| akuma587 said: Is it fair for people who can barely afford to pay for their food and rent to have to pay as much of a percentage of their income as taxes when there are people out there who were born into an affluent family, were able to receive an education, and are a professional making over 150k a year on their own? Fairness to one person is not fairness to another. My family makes over 150k, and I do not think that is fair. To quote the Bible, which many Republicans conveniently ignore when it doesn't suit their interests, "The only thing they asked us to do was to remember the destitute, the very thing I was eager to do." Galatians 2:10. I have just never understood how the purportedly Christian party can have such an unsympathetic attitude towards the poor? It just doesn't make sense to me, unless you assume they are hypocrites.
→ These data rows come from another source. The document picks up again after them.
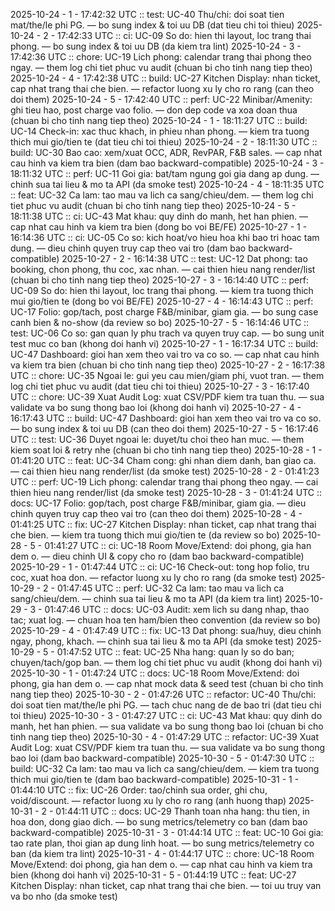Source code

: 2025-10-24 - 1 - 17:42:32 UTC :: test: UC-40 Thu/chi: doi soat tien mat/the/le phi PG. — bo sung index & toi uu DB (dat tieu chi toi thieu)
2025-10-24 - 2 - 17:42:33 UTC :: ci: UC-09 So do: hien thi layout, loc trang thai phong. — bo sung index & toi uu DB (da kiem tra lint)
2025-10-24 - 3 - 17:42:36 UTC :: chore: UC-19 Lich phong: calendar trang thai phong theo ngay. — them log chi tiet phuc vu audit (chuan bi cho tinh nang tiep theo)
2025-10-24 - 4 - 17:42:38 UTC :: build: UC-27 Kitchen Display: nhan ticket, cap nhat trang thai che bien. — refactor luong xu ly cho ro rang (can theo doi them)
2025-10-24 - 5 - 17:42:40 UTC :: perf: UC-22 Minibar/Amenity: ghi tieu hao, post charge vao folio. — don dep code va xoa doan thua (chuan bi cho tinh nang tiep theo)
2025-10-24 - 1 - 18:11:27 UTC :: build: UC-14 Check-in: xac thuc khach, in phieu nhan phong. — kiem tra tuong thich mui gio/tien te (dat tieu chi toi thieu)
2025-10-24 - 2 - 18:11:30 UTC :: build: UC-30 Bao cao: xem/xuat OCC, ADR, RevPAR, F&B sales. — cap nhat cau hinh va kiem tra bien (dam bao backward-compatible)
2025-10-24 - 3 - 18:11:32 UTC :: perf: UC-11 Goi gia: bat/tam ngung goi gia dang ap dung. — chinh sua tai lieu & mo ta API (da smoke test)
2025-10-24 - 4 - 18:11:35 UTC :: feat: UC-32 Ca lam: tao mau va lich ca sang/chieu/dem. — them log chi tiet phuc vu audit (chuan bi cho tinh nang tiep theo)
2025-10-24 - 5 - 18:11:38 UTC :: ci: UC-43 Mat khau: quy dinh do manh, het han phien. — cap nhat cau hinh va kiem tra bien (dong bo voi BE/FE)
2025-10-27 - 1 - 16:14:36 UTC :: ci: UC-05 Co so: kich hoat/vo hieu hoa khi bao tri hoac tam dung. — dieu chinh quyen truy cap theo vai tro (dam bao backward-compatible)
2025-10-27 - 2 - 16:14:38 UTC :: test: UC-12 Dat phong: tao booking, chon phong, thu coc, xac nhan. — cai thien hieu nang render/list (chuan bi cho tinh nang tiep theo)
2025-10-27 - 3 - 16:14:40 UTC :: perf: UC-09 So do: hien thi layout, loc trang thai phong. — kiem tra tuong thich mui gio/tien te (dong bo voi BE/FE)
2025-10-27 - 4 - 16:14:43 UTC :: perf: UC-17 Folio: gop/tach, post charge F&B/minibar, giam gia. — bo sung case canh bien & no-show (da review so bo)
2025-10-27 - 5 - 16:14:46 UTC :: test: UC-06 Co so: gan quan ly phu trach va quyen truy cap. — bo sung unit test muc co ban (khong doi hanh vi)
2025-10-27 - 1 - 16:17:34 UTC :: build: UC-47 Dashboard: gioi han xem theo vai tro va co so. — cap nhat cau hinh va kiem tra bien (chuan bi cho tinh nang tiep theo)
2025-10-27 - 2 - 16:17:38 UTC :: chore: UC-35 Ngoai le: gui yeu cau mien/giam phi, vuot tran. — them log chi tiet phuc vu audit (dat tieu chi toi thieu)
2025-10-27 - 3 - 16:17:40 UTC :: chore: UC-39 Xuat Audit Log: xuat CSV/PDF kiem tra tuan thu. — sua validate va bo sung thong bao loi (khong doi hanh vi)
2025-10-27 - 4 - 16:17:43 UTC :: build: UC-47 Dashboard: gioi han xem theo vai tro va co so. — bo sung index & toi uu DB (can theo doi them)
2025-10-27 - 5 - 16:17:46 UTC :: test: UC-36 Duyet ngoai le: duyet/tu choi theo han muc. — them kiem soat loi & retry nhe (chuan bi cho tinh nang tiep theo)
2025-10-28 - 1 - 01:41:20 UTC :: feat: UC-34 Cham cong: ghi nhan diem danh, ban giao ca. — cai thien hieu nang render/list (da smoke test)
2025-10-28 - 2 - 01:41:23 UTC :: perf: UC-19 Lich phong: calendar trang thai phong theo ngay. — cai thien hieu nang render/list (da smoke test)
2025-10-28 - 3 - 01:41:24 UTC :: docs: UC-17 Folio: gop/tach, post charge F&B/minibar, giam gia. — dieu chinh quyen truy cap theo vai tro (can theo doi them)
2025-10-28 - 4 - 01:41:25 UTC :: fix: UC-27 Kitchen Display: nhan ticket, cap nhat trang thai che bien. — kiem tra tuong thich mui gio/tien te (da review so bo)
2025-10-28 - 5 - 01:41:27 UTC :: ci: UC-18 Room Move/Extend: doi phong, gia han dem o. — dieu chinh UI & copy cho ro (dam bao backward-compatible)
2025-10-29 - 1 - 01:47:44 UTC :: ci: UC-16 Check-out: tong hop folio, tru coc, xuat hoa don. — refactor luong xu ly cho ro rang (da smoke test)
2025-10-29 - 2 - 01:47:45 UTC :: perf: UC-32 Ca lam: tao mau va lich ca sang/chieu/dem. — chinh sua tai lieu & mo ta API (da kiem tra lint)
2025-10-29 - 3 - 01:47:46 UTC :: docs: UC-03 Audit: xem lich su dang nhap, thao tac; xuat log. — chuan hoa ten ham/bien theo convention (da review so bo)
2025-10-29 - 4 - 01:47:49 UTC :: fix: UC-13 Dat phong: sua/huy, dieu chinh ngay, phong, khach. — chinh sua tai lieu & mo ta API (da smoke test)
2025-10-29 - 5 - 01:47:52 UTC :: feat: UC-25 Nha hang: quan ly so do ban; chuyen/tach/gop ban. — them log chi tiet phuc vu audit (khong doi hanh vi)
2025-10-30 - 1 - 01:47:24 UTC :: docs: UC-18 Room Move/Extend: doi phong, gia han dem o. — cap nhat mock data & seed test (chuan bi cho tinh nang tiep theo)
2025-10-30 - 2 - 01:47:26 UTC :: refactor: UC-40 Thu/chi: doi soat tien mat/the/le phi PG. — tach chuc nang de de bao tri (dat tieu chi toi thieu)
2025-10-30 - 3 - 01:47:27 UTC :: ci: UC-43 Mat khau: quy dinh do manh, het han phien. — sua validate va bo sung thong bao loi (chuan bi cho tinh nang tiep theo)
2025-10-30 - 4 - 01:47:29 UTC :: refactor: UC-39 Xuat Audit Log: xuat CSV/PDF kiem tra tuan thu. — sua validate va bo sung thong bao loi (dam bao backward-compatible)
2025-10-30 - 5 - 01:47:30 UTC :: build: UC-32 Ca lam: tao mau va lich ca sang/chieu/dem. — kiem tra tuong thich mui gio/tien te (dam bao backward-compatible)
2025-10-31 - 1 - 01:44:10 UTC :: fix: UC-26 Order: tao/chinh sua order, ghi chu, void/discount. — refactor luong xu ly cho ro rang (anh huong thap)
2025-10-31 - 2 - 01:44:11 UTC :: docs: UC-29 Thanh toan nha hang: thu tien, in hoa don, dong giao dich. — bo sung metrics/telemetry co ban (dam bao backward-compatible)
2025-10-31 - 3 - 01:44:14 UTC :: feat: UC-10 Goi gia: tao rate plan, thoi gian ap dung linh hoat. — bo sung metrics/telemetry co ban (da kiem tra lint)
2025-10-31 - 4 - 01:44:17 UTC :: chore: UC-18 Room Move/Extend: doi phong, gia han dem o. — cap nhat cau hinh va kiem tra bien (khong doi hanh vi)
2025-10-31 - 5 - 01:44:19 UTC :: feat: UC-27 Kitchen Display: nhan ticket, cap nhat trang thai che bien. — toi uu truy van va bo nho (da smoke test)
I am not talking about you Kasz, as I have no idea what your religious orientation is. And I am not claiming that religion should have any place in politics, I just find it very contradictory that the Republican Party claims to have the high ground on religious issues (or at least, religious issues as it defines them). |
Bold 1) They wouldn't be. When you account for costs of living the poor would still be paying less. What would be taxed would be income above "cost of living" which is a higher percent when you make more money.
People who are born into an affluent family get money because the people who earned that money want them to. This is fair because those who earned that money have every right to decide what they do with it. Whether it be give it to their family, or spend millions and millions of it away.
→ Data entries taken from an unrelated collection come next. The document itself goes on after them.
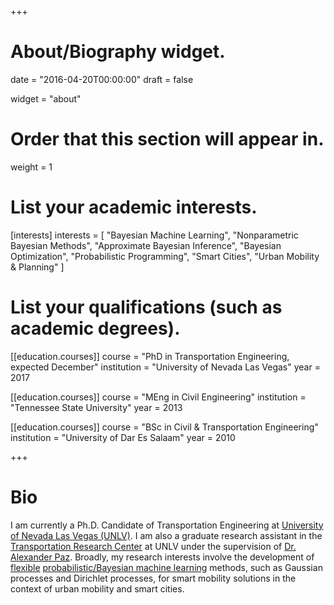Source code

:+++
# About/Biography widget.

date = "2016-04-20T00:00:00"
draft = false

widget = "about"

# Order that this section will appear in.
weight = 1

# List your academic interests.
[interests]
  interests = [
    "Bayesian Machine Learning",
    "Nonparametric Bayesian Methods",
    "Approximate Bayesian Inference",
    "Bayesian Optimization",
    "Probabilistic Programming",
    "Smart Cities",
    "Urban Mobility & Planning"
  ]

# List your qualifications (such as academic degrees).
[[education.courses]]
  course = "PhD in Transportation Engineering, expected December"
  institution = "University of Nevada Las Vegas"
  year = 2017

[[education.courses]]
  course = "MEng in Civil Engineering"
  institution = "Tennessee State University"
  year = 2013

[[education.courses]]
  course = "BSc in Civil & Transportation Engineering"
  institution = "University of Dar Es Salaam"
  year = 2010
 
+++

# Bio

I am currently a Ph.D. Candidate of Transportation Engineering at [University of Nevada Las Vegas (UNLV)](http://www.unlv.edu/). I am also a graduate research assistant in the [Transportation Research Center](http://web.unlv.edu/centers/trc/index.html) at UNLV under the supervision of [Dr. Alexander Paz](http://web.unlv.edu/centers/trc/paz/). Broadly, my research interests involve the development of [flexible](http://mlg.eng.cam.ac.uk/pub/topics/#np) [probabilistic/Bayesian machine learning](http://mlg.eng.cam.ac.uk/zoubin/bayesian.html) methods, such as Gaussian processes and Dirichlet processes, for smart mobility solutions in the context of urban mobility and smart cities.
Bold 2) Christian Charity isn't about being forced to give away money. It's about choosing to give away money to the poor. It's a difference of opinion. Small government Republicans(and Democrats) don't believe "SCREW THE POOR!"
They believe the Government is a wasteful, unorginized bueracracy that can't help the poor because all it does when it sees a problem is throw more money in it. In otherwords when they have a cup with a hole in it. There idea of keeping it full is to keep pooring water. Not fix the hole.
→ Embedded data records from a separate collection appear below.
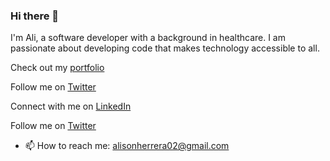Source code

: ### Hi there 👋

<!--
**Ali-Herrera/Ali-Herrera** is a ✨ _special_ ✨ repository because its `README.md` (this file) appears on your GitHub profile. -->

I'm Ali, a software developer with a background in healthcare. I am passionate about developing code that makes technology accessible to all. 

Check out my [portfolio](alisonherrera.com)

Follow me on [Twitter]([url](https://twitter.com/_Ali_Herrera))

Connect with me on [LinkedIn]([url](https://www.linkedin.com/in/ali-herrera))

Follow me on [Twitter]([url](https://twitter.com/_Ali_Herrera))

- 📫 How to reach me: alisonherrera02@gmail.com


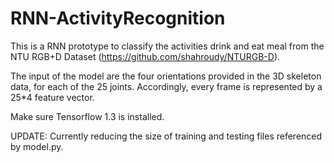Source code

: # RNN-ActivityRecognition

This is a RNN prototype to classify the activities drink and eat meal from the
NTU RGB+D Dataset (https://github.com/shahroudy/NTURGB-D).

The input of the model are the four orientations provided in the 3D skeleton data,
for each of the 25 joints. Accordingly, every frame is represented by a 25*4 feature vector.

Make sure Tensorflow 1.3 is installed.

UPDATE: Currently reducing the size of training and testing files referenced by model.py.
They believe contributions to charities that work on smaller scale, and just for the goals of curing these problems work better.
Less money taking out for government programs that have questionable abilties means more money for social programs that work.
Would less money be contributed then the government takes? Almost definitly... however the thought is the effectiveness of the programs would be better as money will be donated to the programs that work, and the programs that don't won't get money... unlike the government where everyone is kept around or reshuffled because they don't want to fire people.